For some days, Churchill’s illness “continued to cause alarm” and “Churchill’s heart began to show signs of strain.” On 14 December, Churchill told his daughter Sarah, “If I die, don’t worry – the war is won.” Staff began to converge on him in North Africa, as did his wife and son. On the 15th, Churchill experienced prolonged fibrillation and his doctor recognized “we were at last right up against things.” Churchill had suffered a heart attack. His doctor sat by Churchill’s bedside, “waiting for the Prime Minister’s heart to resume its normal rhythm.” It was only on 16 December, the day Eden wrote this letter to Beaverbrook, that Churchill’s condition began to improve, “his pulse… steadier” and lungs “clearing a little.” Substantiating Eden’s reassurance to Beaverbrook about Churchill’s medical care, Churchill’s Private Secretary John Martin wrote to his wife on 16 December: “We have quite an assembly of medical talent, and everything possible is being done for him.”

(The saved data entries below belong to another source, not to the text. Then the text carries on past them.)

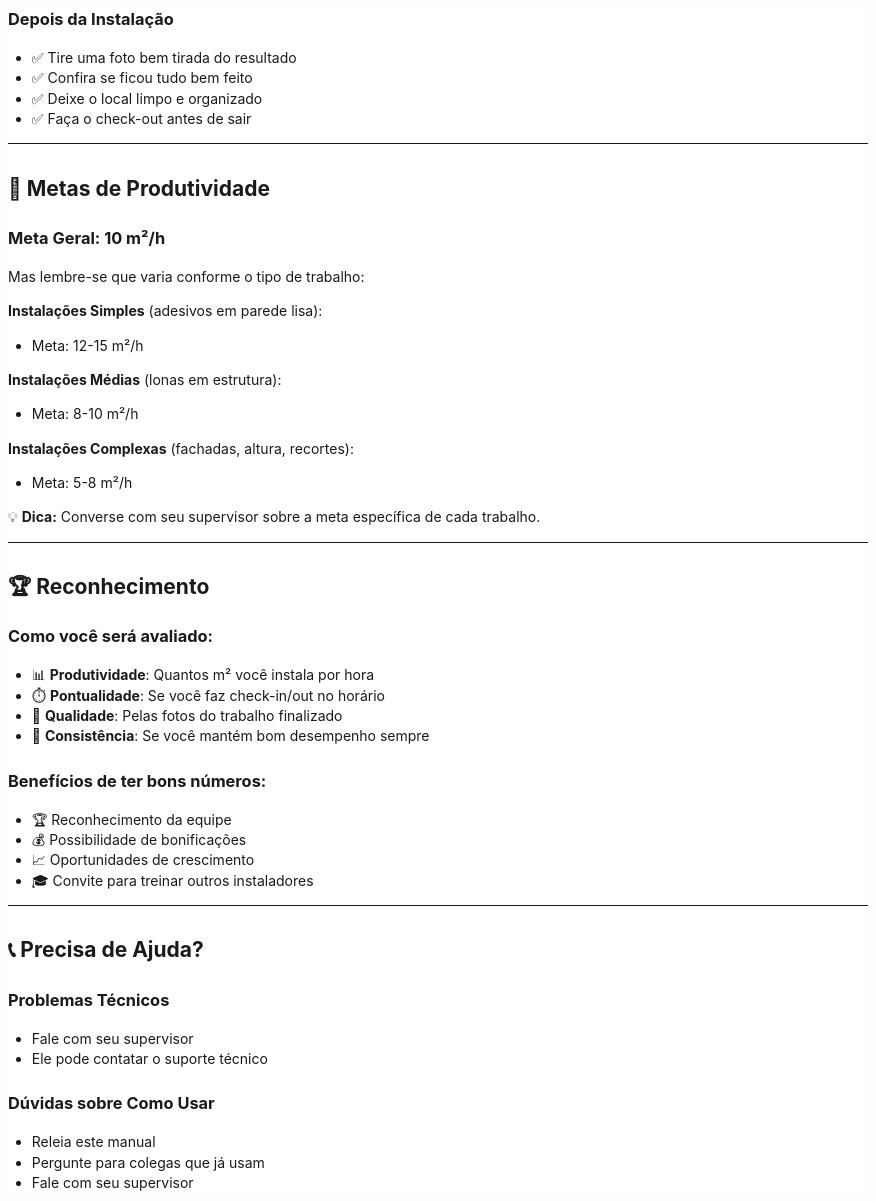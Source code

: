 ### Depois da Instalação
- ✅ Tire uma foto bem tirada do resultado
- ✅ Confira se ficou tudo bem feito
- ✅ Deixe o local limpo e organizado
- ✅ Faça o check-out antes de sair

---

## 🎯 Metas de Produtividade

### Meta Geral: 10 m²/h

Mas lembre-se que varia conforme o tipo de trabalho:

**Instalações Simples** (adesivos em parede lisa):
- Meta: 12-15 m²/h

**Instalações Médias** (lonas em estrutura):
- Meta: 8-10 m²/h

**Instalações Complexas** (fachadas, altura, recortes):
- Meta: 5-8 m²/h

💡 **Dica:** Converse com seu supervisor sobre a meta específica de cada trabalho.

---

## 🏆 Reconhecimento

### Como você será avaliado:
- 📊 **Produtividade**: Quantos m² você instala por hora
- ⏱️ **Pontualidade**: Se você faz check-in/out no horário
- 📸 **Qualidade**: Pelas fotos do trabalho finalizado
- 🎯 **Consistência**: Se você mantém bom desempenho sempre

### Benefícios de ter bons números:
- 🏆 Reconhecimento da equipe
- 💰 Possibilidade de bonificações
- 📈 Oportunidades de crescimento
- 🎓 Convite para treinar outros instaladores

---

## 📞 Precisa de Ajuda?

### Problemas Técnicos
- Fale com seu supervisor
- Ele pode contatar o suporte técnico

### Dúvidas sobre Como Usar
- Releia este manual
- Pergunte para colegas que já usam
- Fale com seu supervisor
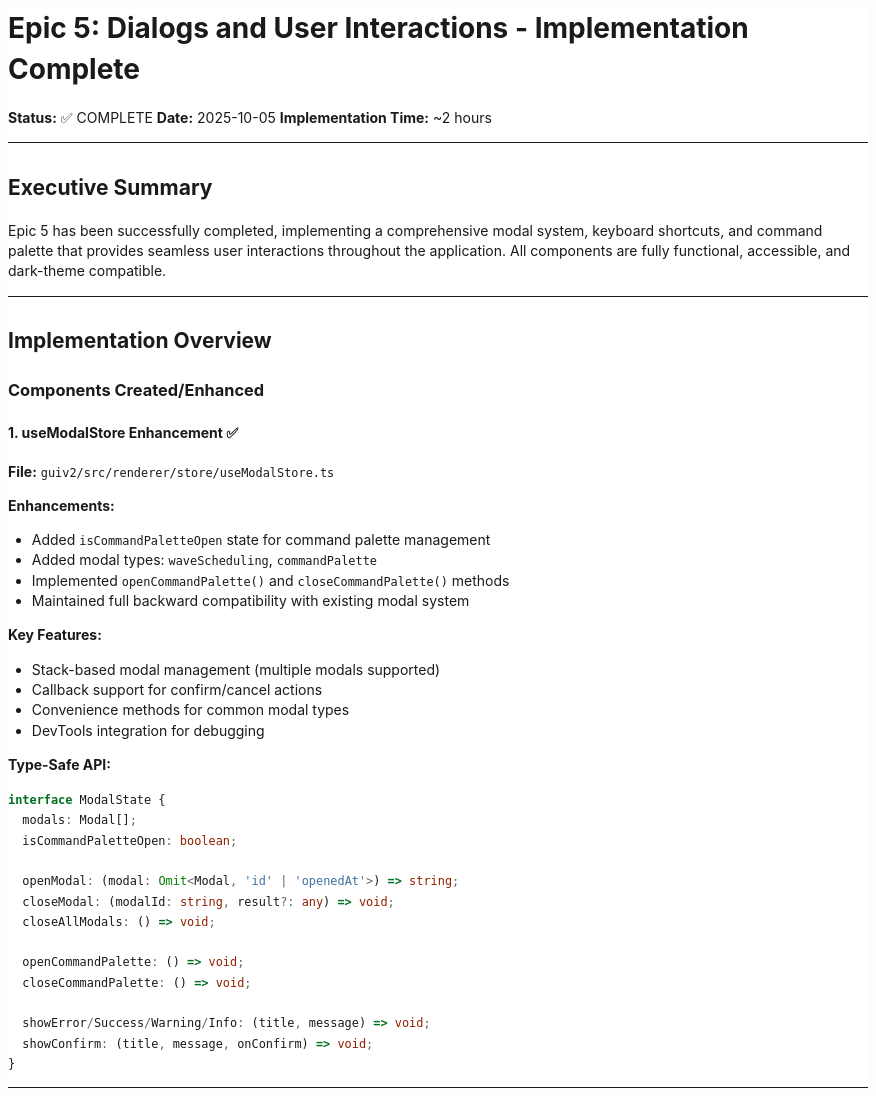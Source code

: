 # Epic 5: Dialogs and User Interactions - Implementation Complete

**Status:** ✅ COMPLETE
**Date:** 2025-10-05
**Implementation Time:** ~2 hours

---

## Executive Summary

Epic 5 has been successfully completed, implementing a comprehensive modal system, keyboard shortcuts, and command palette that provides seamless user interactions throughout the application. All components are fully functional, accessible, and dark-theme compatible.

---

## Implementation Overview

### Components Created/Enhanced

#### 1. **useModalStore Enhancement** ✅
**File:** `guiv2/src/renderer/store/useModalStore.ts`

**Enhancements:**
- Added `isCommandPaletteOpen` state for command palette management
- Added modal types: `waveScheduling`, `commandPalette`
- Implemented `openCommandPalette()` and `closeCommandPalette()` methods
- Maintained full backward compatibility with existing modal system

**Key Features:**
- Stack-based modal management (multiple modals supported)
- Callback support for confirm/cancel actions
- Convenience methods for common modal types
- DevTools integration for debugging

**Type-Safe API:**
```typescript
interface ModalState {
  modals: Modal[];
  isCommandPaletteOpen: boolean;

  openModal: (modal: Omit<Modal, 'id' | 'openedAt'>) => string;
  closeModal: (modalId: string, result?: any) => void;
  closeAllModals: () => void;

  openCommandPalette: () => void;
  closeCommandPalette: () => void;

  showError/Success/Warning/Info: (title, message) => void;
  showConfirm: (title, message, onConfirm) => void;
}
```

---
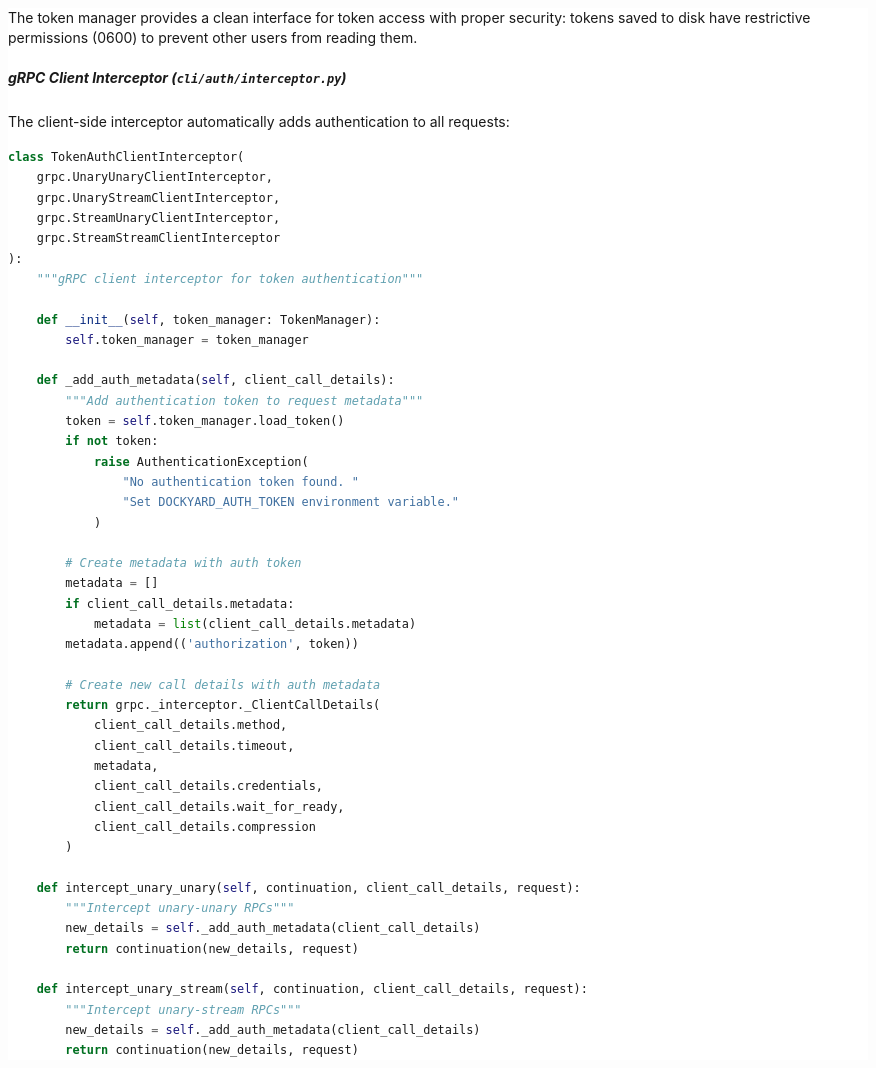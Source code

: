 The token manager provides a clean interface for token access with proper security: tokens saved to disk have restrictive permissions (0600) to prevent other users from reading them.

##### gRPC Client Interceptor (`cli/auth/interceptor.py`)

The client-side interceptor automatically adds authentication to all requests:

```python
class TokenAuthClientInterceptor(
    grpc.UnaryUnaryClientInterceptor,
    grpc.UnaryStreamClientInterceptor,
    grpc.StreamUnaryClientInterceptor,
    grpc.StreamStreamClientInterceptor
):
    """gRPC client interceptor for token authentication"""

    def __init__(self, token_manager: TokenManager):
        self.token_manager = token_manager

    def _add_auth_metadata(self, client_call_details):
        """Add authentication token to request metadata"""
        token = self.token_manager.load_token()
        if not token:
            raise AuthenticationException(
                "No authentication token found. "
                "Set DOCKYARD_AUTH_TOKEN environment variable."
            )

        # Create metadata with auth token
        metadata = []
        if client_call_details.metadata:
            metadata = list(client_call_details.metadata)
        metadata.append(('authorization', token))

        # Create new call details with auth metadata
        return grpc._interceptor._ClientCallDetails(
            client_call_details.method,
            client_call_details.timeout,
            metadata,
            client_call_details.credentials,
            client_call_details.wait_for_ready,
            client_call_details.compression
        )

    def intercept_unary_unary(self, continuation, client_call_details, request):
        """Intercept unary-unary RPCs"""
        new_details = self._add_auth_metadata(client_call_details)
        return continuation(new_details, request)

    def intercept_unary_stream(self, continuation, client_call_details, request):
        """Intercept unary-stream RPCs"""
        new_details = self._add_auth_metadata(client_call_details)
        return continuation(new_details, request)
```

The long-suffering Anthony Eden
If retrospectively pressed, Eden might have privately wished for less diligent medical care. Churchill’s equally overtaxed and indispensable ally, Robert Anthony Eden, First Earl of Avon (1897-1977), was destined to become one of the most eminent, qualified, and frustrated political lieutenants in British history. In perhaps his finest hour, Eden famously resigned his Foreign Secretary post in the British Cabinet on 20 February 1938 in protest of the Government's appeasement policies. When Churchill became wartime Prime Minister in May 1940, Eden returned to power and served critical leadership roles, Foreign Secretary and Leader of the House of Commons among them, throughout the War. Churchill would ultimately not yield the reigns of the Conservative Party and the premiership until April 1955. Eden's long-delayed premiership proved brief and fraught with challenge, dominated by the Suez Crisis and his own ill health, both of which forced his resignation in January 1957.
"dear Max"
Newspaper mogul and Tory politician William Maxwell “Max” Aitken (1879-1964), Lord Beaverbrook, first met Churchill in 1911 and they became close during Churchill’s 1916 First World War service on the Western Front. Their association proved lifelong, close, sometimes frictional, and both personal and professional. During and between two World Wars Churchill was supported by Beaverbrook, beset by him, employed by him, served in the Government with him, or some combination of the above. Their friendship lasted more than 50 years until Beaverbrook's death, less than a year before Churchill's own. Beaverbrook was one of the three close Churchill friends dubbed with some disapproval by Churchill's wife the "three Bs" - including Bracken and Birkenhead. When Beaverbrook died, two decades after Eden wrote him this letter, Churchill's secretary wrote privately "Sir Winston was deeply and obviously moved at Lord Beaverbrook's death, and in the last years no-one had been closer to him."